Gabriel chegou ao campus por volta das 10 horas. A viagem aclarara-lhe as ideias. Tinha delineado o plano de acção e até já fizera uma chamada para pôr as coisas em movimento. O tal Horácio ia ver que havia certas coisas em que não se tocava. Principalmente não se tocava no anjo. No anjo dele. No fundo ainda tinha uma ligeira esperança de que tudo não tivesse passado dum mal-entendido. Largou o carro mesmo em frente da residência. Estavam todos a irem para as aulas. Mas talvez a Cláudia estivesse ainda no quarto. Ela só tinha aulas de laboratório da parte da tarde. Galgou as escadas do átrio até ao primeiro piso, correu corredor fora e bateu na porta do quarto. E bateu outra vez. Ninguém. Do quarto ao lado sairam duas raparigas a rirem que lhe lançaram um olhar de soslaio. Uma delas conheceu-o e cumprimentou-o com um aceno e um sorriso. Gabriel não retribuiu. Tinha outras coisas na cabeça. Bateu novamente mas era escusado. Afastou-se cabisbaixo pelo corredor e mesmo na esquina para as escadas deu de caras com o Horácio. O tipo ou não o conheceu ou fez de conta, ou nem reparou nele. Gabriel ficou a vê-lo seguir pelo corredor e ir bater à mesma porta. Estranho! Não sabia ele que ela não estava ali? Não era suposto terem tido um fim-de-semana todo romântico? A confusão que se tinha desvanecido na viagem instalou-se novamente, como um gato que se enrosca no lugar favorito do parapeito da janela. Era uma sensação que começava a ser até demasiado familiar. Mas então? Se ela não estivera com o tipo com quem estivera? Para onde fora ela? Será que havia ali mais alguma coisa de que ele nem sequer suspeitara? Saiu da residência. O telemóvel vibrou. Era o outro. Que lhe diria agora? Mas que grande embrulhada esta. Atendeu.

Pelo menos a puta não conseguia guinchar! Uma bola de golfe pela boca adentro e uma tira de cabedal bem apertada à volta da cabeça tinham as suas propriedades. O silêncio era apenas entrecortado pelos ocasionais ruídos guturais da vaca. Sem grandes cerimónias deu-lhe um bofetão na cara. O anel abriu-lhe um lanho no rosto. Pelo menos já se via algum sangue. As coisas só poderiam melhorar daqui para a frente.

Rasgou-lhe o top e arrancou-lhe as calças. Atirou os trapos para um canto. Mais tarde usá-los-ia para limpar a merda que estava ali pelo chão. Ou talvez a obrigasse a limpá-la com a boca. Ia pensar nisso. A gaja era uma puta tão convencida! Nem sequer usava sutiã. E usava daqueles fios dentais todos sexy. Ele ia-lhe mostrar o que era sexy. Com a tesoura cortou o fio dental e lentamente percorreu com a lâmina a coxa pela parte interior. Não carregou muito. Para já não queria mais sangue. Com a mão livre tocou-lhe no sexo. A puta estava húmida!
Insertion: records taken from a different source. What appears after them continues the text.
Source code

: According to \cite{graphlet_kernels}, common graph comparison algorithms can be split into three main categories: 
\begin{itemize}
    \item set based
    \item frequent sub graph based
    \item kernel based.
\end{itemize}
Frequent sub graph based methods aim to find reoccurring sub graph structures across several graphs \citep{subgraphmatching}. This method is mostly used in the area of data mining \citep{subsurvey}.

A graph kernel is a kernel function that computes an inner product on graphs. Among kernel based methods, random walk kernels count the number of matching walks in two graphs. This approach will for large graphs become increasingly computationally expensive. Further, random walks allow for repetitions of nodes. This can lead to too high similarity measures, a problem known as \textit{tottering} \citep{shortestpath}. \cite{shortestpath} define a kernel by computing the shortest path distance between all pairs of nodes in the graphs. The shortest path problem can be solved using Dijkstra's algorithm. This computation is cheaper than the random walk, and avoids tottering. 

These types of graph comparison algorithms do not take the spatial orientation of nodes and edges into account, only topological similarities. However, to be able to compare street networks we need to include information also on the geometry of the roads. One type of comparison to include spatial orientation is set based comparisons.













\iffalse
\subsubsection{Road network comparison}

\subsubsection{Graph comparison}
Sorriu. Isto ia ser interessante.

Pousou a tesoura e desapertou o cinto das calças. Ia-lhe mostrar o que era sexy. Olá se ia. Esta também ia aprender que não se rouba assim o coração impunemente. Há consequências a pagar. Castigos. A menina foi má e vai ter de pagar com o corpinho. Enfiou-se devagarinho dentro dela. Os olhos arregalados olhavam-no cegamente. As lágrimas misturavam-se no sangue. Não demorou muito a vir-se.
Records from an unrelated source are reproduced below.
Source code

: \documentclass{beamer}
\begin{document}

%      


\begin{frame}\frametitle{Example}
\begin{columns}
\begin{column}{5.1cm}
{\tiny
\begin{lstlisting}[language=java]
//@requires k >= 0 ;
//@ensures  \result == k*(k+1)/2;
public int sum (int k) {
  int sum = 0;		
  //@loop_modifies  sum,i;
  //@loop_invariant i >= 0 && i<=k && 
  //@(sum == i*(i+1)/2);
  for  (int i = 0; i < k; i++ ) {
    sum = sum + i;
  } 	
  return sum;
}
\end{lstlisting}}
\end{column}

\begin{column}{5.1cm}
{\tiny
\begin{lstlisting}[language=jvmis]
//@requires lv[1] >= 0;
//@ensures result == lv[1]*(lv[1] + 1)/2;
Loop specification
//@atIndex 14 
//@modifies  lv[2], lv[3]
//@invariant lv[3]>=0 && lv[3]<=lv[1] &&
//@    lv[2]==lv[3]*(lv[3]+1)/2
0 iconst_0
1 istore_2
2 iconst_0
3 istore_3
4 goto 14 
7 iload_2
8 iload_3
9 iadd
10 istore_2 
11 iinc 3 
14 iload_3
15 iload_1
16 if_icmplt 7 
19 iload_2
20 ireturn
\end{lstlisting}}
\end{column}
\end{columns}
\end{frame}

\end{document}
O gajo devia ser um parvo de primeira apanha. Putos de merda dos universitários. Não sabiam o que queriam. Merda para ele. Primeiro tinha encomendado o serviço. Agora já recuara. Putos betos. Demasiado dinheiro dos papás era o que era. A merda era que ele já falara com o Risinhos e já prometera nota da preta. Muito pilim. E agora? Cabrão do puto ia tossir o pilim nem que... olha nem que a vaca tussa. Por sorte ligara-lhe mesmo já no Monte da Caparica. Era um pulinho até ao sítio onde o gajo morava. Cabrão do caralho. Não se desmarca assim uma cena a um homem. Foda-se um gajo tem de manter a palavra. A palavra nestas coisas vale mais que um contrato daqueles todos pipis e assinados e autenticados. Betinho do caralho já ia ver se desmarcava ou não. Com o mano não fazia ele farinha. E não é que o cabrão ia ali à frente dele? Olha que porra de sorte. Quer dizer sorte a dele, azar do outro. Acelerou o carro até embater na traseira do outro. O cabrão travou. Ele travou. Sairam os dois do carro quase ao mesmo tempo. O outro ao vê-lo arregalou os olhos. Via-se que não estava à espera de o ver ali. E ainda ia arregalar mais os olhos quando visse o bastão de baseball que ele tinha atrás do assento. Cabrão de merda havia de tossir o pilim ou então tossia-o para a conta do hospital. Com o bastão na mão e sem sequer dizer uma palavra começou pelo farolim da esquerda do carro do beto.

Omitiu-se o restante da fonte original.